About this task:
Lines before the one containing "Data Mining Project](http://www.webopinion.hk)" are left out; output the rest of the data exactly, through the final line.

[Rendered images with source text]
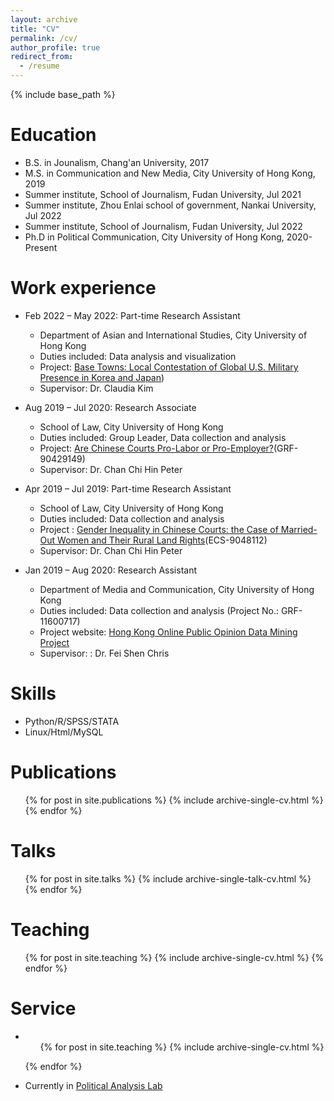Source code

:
 ```yaml
---
layout: archive
title: "CV"
permalink: /cv/
author_profile: true
redirect_from:
  - /resume
---
```


{% include base_path %}

Education
======
* B.S. in Jounalism, Chang'an University, 2017
* M.S. in Communication and New Media, City University of Hong Kong, 2019
* Summer institute, School of Journalism, Fudan University, Jul 2021
* Summer institute, Zhou Enlai school of government, Nankai University, Jul 2022
* Summer institute, School of Journalism, Fudan University, Jul 2022
* Ph.D in Political Communication, City University of Hong Kong, 2020-Present

Work experience
======
* Feb 2022 – May 2022: Part-time Research Assistant
  * Department of Asian and International Studies, City University of Hong Kong
  * Duties included: Data analysis and visualization
  * Project: [Base Towns: Local Contestation of Global U.S. Military Presence in Korea and Japan](https://www.amazon.com/Base-Towns-Contestation-Military-POLITICS/dp/0197665276))
  * Supervisor: Dr. Claudia Kim

* Aug 2019 – Jul 2020: Research Associate
  * School of Law, City University of Hong Kong
  * Duties included: Group Leader, Data collection and analysis 
  * Project: [Are Chinese Courts Pro-Labor or Pro-Employer?](https://www.scopus.com/record/display.uri?eid=2-s2.0-85128674338&origin=recordpage)(GRF- 90429149)
  * Supervisor: Dr. Chan Chi Hin Peter
  
* Apr 2019 – Jul 2019: Part-time Research Assistant
  * School of Law, City University of Hong Kong
  * Duties included: Data collection and analysis
  * Project : [Gender Inequality in Chinese Courts: the Case of Married-Out Women and Their Rural Land Rights](https://www.hastingslawjournal.org/do-the-haves-come-out-ahead-in-chinese-grassroots-courts-rural-land-disputes-between-married-out-women-and-village-collectives/)(ECS-9048112)
  * Supervisor: Dr. Chan Chi Hin Peter
  
* Jan 2019 – Aug 2020: Research Assistant
  * Department of Media and Communication, City University of Hong Kong
  * Duties included: Data collection and analysis (Project No.: GRF-11600717)
  * Project website: [Hong Kong Online Public Opinion Data Mining Project](http://www.webopinion.hk)
  * Supervisor: : Dr. Fei Shen Chris
  
Skills
======
* Python/R/SPSS/STATA
* Linux/Html/MySQL

Publications
======
  <ul>{% for post in site.publications %}
    {% include archive-single-cv.html %}
  {% endfor %}</ul>
  
Talks
======
  <ul>{% for post in site.talks %}
    {% include archive-single-talk-cv.html %}
  {% endfor %}</ul>
  
Teaching
======
  <ul>{% for post in site.teaching %}
    {% include archive-single-cv.html %}
  {% endfor %}</ul>
  
Service
======
*   <ul>{% for post in site.teaching %}
    {% include archive-single-cv.html %}
  {% endfor %}</ul>
* Currently in [Political Analysis Lab](https://www.cityu.edu.hk/pia/pal/)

Exercise solution:
  * Project website: [Hong Kong Online Public Opinion Data Mining Project](http://www.webopinion.hk)
  * Supervisor: : Dr. Fei Shen Chris
  
Skills
======
* Python/R/SPSS/STATA
* Linux/Html/MySQL

Publications
======
  <ul>{% for post in site.publications %}
    {% include archive-single-cv.html %}
  {% endfor %}</ul>
  
Talks
======
  <ul>{% for post in site.talks %}
    {% include archive-single-talk-cv.html %}
  {% endfor %}</ul>
  
Teaching
======
  <ul>{% for post in site.teaching %}
    {% include archive-single-cv.html %}
  {% endfor %}</ul>
  
Service
======
*   <ul>{% for post in site.teaching %}
    {% include archive-single-cv.html %}
  {% endfor %}</ul>
* Currently in [Political Analysis Lab](https://www.cityu.edu.hk/pia/pal/)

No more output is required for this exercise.